- **Problem statement**:
Return the full listing character for character, without its pictures.

[Start of section]

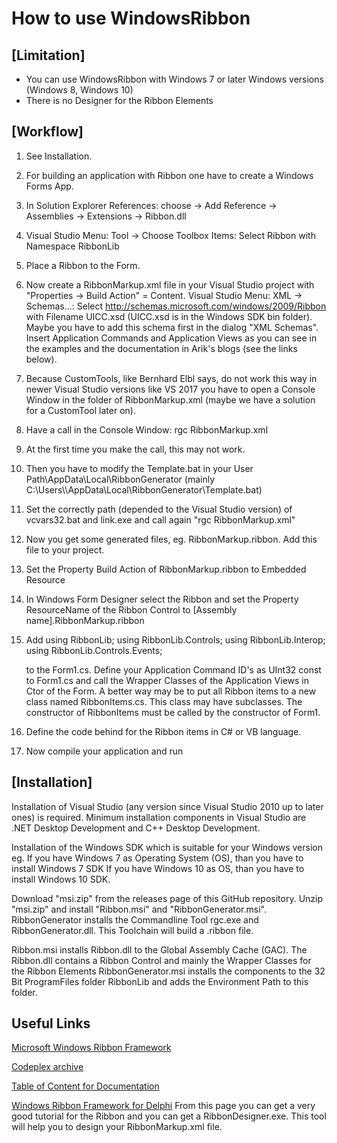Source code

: # How to use WindowsRibbon

## [Limitation]
- You can use WindowsRibbon with Windows 7 or later Windows versions (Windows 8, Windows 10)
- There is no Designer for the Ribbon Elements

## [Workflow]
1. See Installation.

2. For building an application with Ribbon one have to create a Windows Forms App.

3. In Solution Explorer References: choose -> Add Reference -> Assemblies -> Extensions -> Ribbon.dll

4. Visual Studio  Menu: Tool -> Choose Toolbox Items: Select Ribbon with Namespace RibbonLib

5. Place a Ribbon to the Form.

6. Now create a RibbonMarkup.xml file in your Visual Studio project with "Properties -> Build Action" = Content. 
    Visual Studio Menu: XML -> Schemas...: Select http://schemas.microsoft.com/windows/2009/Ribbon with Filename UICC.xsd (UICC.xsd is in the Windows SDK bin folder). Maybe you have to add this schema first in the dialog "XML Schemas".
    Insert Application Commands and Application Views as you can see in the examples and the documentation in Arik's blogs (see the links below).

7. Because CustomTools, like Bernhard Elbl says, do not work this way in newer Visual Studio versions like VS 2017 you have to
    open a Console Window in the folder of RibbonMarkup.xml (maybe we have a solution for a CustomTool later on).

8. Have a call in the Console Window: rgc RibbonMarkup.xml

9. At the first time you make the call, this may not work.

10. Then you have to modify the Template.bat in your User Path\AppData\Local\RibbonGenerator (mainly C:\Users\\<user>\AppData\Local\RibbonGenerator\Template.bat)

11. Set the correctly path (depended to the Visual Studio version) of vcvars32.bat and link.exe and call again "rgc RibbonMarkup.xml"

12. Now you get some generated files, eg. RibbonMarkup.ribbon. Add this file to your project.

13. Set the Property Build Action of RibbonMarkup.ribbon to Embedded Resource

14. In Windows Form Designer select the Ribbon and set the Property ResourceName of the Ribbon Control to [Assembly name].RibbonMarkup.ribbon

15. Add
      using RibbonLib;
      using RibbonLib.Controls;
      using RibbonLib.Interop;
      using RibbonLib.Controls.Events;

     to the Form1.cs. Define your Application Command ID's as UInt32 const to Form1.cs and call the Wrapper Classes of the Application Views in Ctor of the Form.
     A better way may be to put all Ribbon items to a new class named RibbonItems.cs. This class may  have subclasses. The constructor of RibbonItems must be called by the constructor of Form1.

16. Define the code behind for the Ribbon items in C# or VB language.

17. Now compile your application and run


## [Installation]
Installation of Visual Studio (any version since Visual Studio 2010 up to later ones) is required.
Minimum installation components in Visual Studio are .NET Desktop Development and C++ Desktop Development.

Installation of the Windows SDK which is suitable for your Windows version
eg. If you have Windows 7 as Operating System (OS), than you have to install Windows 7 SDK
If you have Windows 10 as OS, than you have to install Windows 10 SDK.

Download "msi.zip" from the releases page of this GitHub repository. Unzip "msi.zip" and install "Ribbon.msi" and "RibbonGenerator.msi".
RibbonGenerator installs the Commandline Tool rgc.exe and RibbonGenerator.dll. This Toolchain will build a .ribbon file.

Ribbon.msi installs Ribbon.dll to the Global Assembly Cache (GAC). The Ribbon.dll contains a Ribbon Control and mainly the Wrapper Classes for the Ribbon Elements
RibbonGenerator.msi installs the components to the 32 Bit ProgramFiles folder RibbonLib and adds the Environment Path to this folder.

## Useful Links
[Microsoft Windows Ribbon Framework](https://docs.microsoft.com/en-us/windows/win32/windowsribbon/-uiplat-windowsribbon-entry)

[Codeplex archive](https://archive.codeplex.com/?p=windowsribbon)

[Table of Content for Documentation](https://www.codeproject.com/Articles/55599/Windows-Ribbon-for-WinForms-Part-Table-of-Conten)

[Windows Ribbon Framework for Delphi](https://bilsen.com/windowsribbon/index.shtml)
From this page you can get a very good tutorial for the Ribbon and you can get a RibbonDesigner.exe. This tool will help you to design your RibbonMarkup.xml file.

[End of section]

- **Response area**:
Source code

: # How to use WindowsRibbon

## [Limitation]
- You can use WindowsRibbon with Windows 7 or later Windows versions (Windows 8, Windows 10)
- There is no Designer for the Ribbon Elements

## [Workflow]
1. See Installation.

2. For building an application with Ribbon one have to create a Windows Forms App.

3. In Solution Explorer References: choose -> Add Reference -> Assemblies -> Extensions -> Ribbon.dll

4. Visual Studio  Menu: Tool -> Choose Toolbox Items: Select Ribbon with Namespace RibbonLib

5. Place a Ribbon to the Form.

6. Now create a RibbonMarkup.xml file in your Visual Studio project with "Properties -> Build Action" = Content. 
    Visual Studio Menu: XML -> Schemas...: Select http://schemas.microsoft.com/windows/2009/Ribbon with Filename UICC.xsd (UICC.xsd is in the Windows SDK bin folder). Maybe you have to add this schema first in the dialog "XML Schemas".
    Insert Application Commands and Application Views as you can see in the examples and the documentation in Arik's blogs (see the links below).

7. Because CustomTools, like Bernhard Elbl says, do not work this way in newer Visual Studio versions like VS 2017 you have to
    open a Console Window in the folder of RibbonMarkup.xml (maybe we have a solution for a CustomTool later on).

8. Have a call in the Console Window: rgc RibbonMarkup.xml

9. At the first time you make the call, this may not work.

10. Then you have to modify the Template.bat in your User Path\AppData\Local\RibbonGenerator (mainly C:\Users\\<user>\AppData\Local\RibbonGenerator\Template.bat)

11. Set the correctly path (depended to the Visual Studio version) of vcvars32.bat and link.exe and call again "rgc RibbonMarkup.xml"

12. Now you get some generated files, eg. RibbonMarkup.ribbon. Add this file to your project.

13. Set the Property Build Action of RibbonMarkup.ribbon to Embedded Resource

14. In Windows Form Designer select the Ribbon and set the Property ResourceName of the Ribbon Control to [Assembly name].RibbonMarkup.ribbon

15. Add
      using RibbonLib;
      using RibbonLib.Controls;
      using RibbonLib.Interop;
      using RibbonLib.Controls.Events;

     to the Form1.cs. Define your Application Command ID's as UInt32 const to Form1.cs and call the Wrapper Classes of the Application Views in Ctor of the Form.
     A better way may be to put all Ribbon items to a new class named RibbonItems.cs. This class may  have subclasses. The constructor of RibbonItems must be called by the constructor of Form1.

16. Define the code behind for the Ribbon items in C# or VB language.

17. Now compile your application and run


## [Installation]
Installation of Visual Studio (any version since Visual Studio 2010 up to later ones) is required.
Minimum installation components in Visual Studio are .NET Desktop Development and C++ Desktop Development.

Installation of the Windows SDK which is suitable for your Windows version
eg. If you have Windows 7 as Operating System (OS), than you have to install Windows 7 SDK
If you have Windows 10 as OS, than you have to install Windows 10 SDK.

Download "msi.zip" from the releases page of this GitHub repository. Unzip "msi.zip" and install "Ribbon.msi" and "RibbonGenerator.msi".
RibbonGenerator installs the Commandline Tool rgc.exe and RibbonGenerator.dll. This Toolchain will build a .ribbon file.

Ribbon.msi installs Ribbon.dll to the Global Assembly Cache (GAC). The Ribbon.dll contains a Ribbon Control and mainly the Wrapper Classes for the Ribbon Elements
RibbonGenerator.msi installs the components to the 32 Bit ProgramFiles folder RibbonLib and adds the Environment Path to this folder.

## Useful Links
[Microsoft Windows Ribbon Framework](https://docs.microsoft.com/en-us/windows/win32/windowsribbon/-uiplat-windowsribbon-entry)

[Codeplex archive](https://archive.codeplex.com/?p=windowsribbon)

[Table of Content for Documentation](https://www.codeproject.com/Articles/55599/Windows-Ribbon-for-WinForms-Part-Table-of-Conten)

[Windows Ribbon Framework for Delphi](https://bilsen.com/windowsribbon/index.shtml)
From this page you can get a very good tutorial for the Ribbon and you can get a RibbonDesigner.exe. This tool will help you to design your RibbonMarkup.xml file.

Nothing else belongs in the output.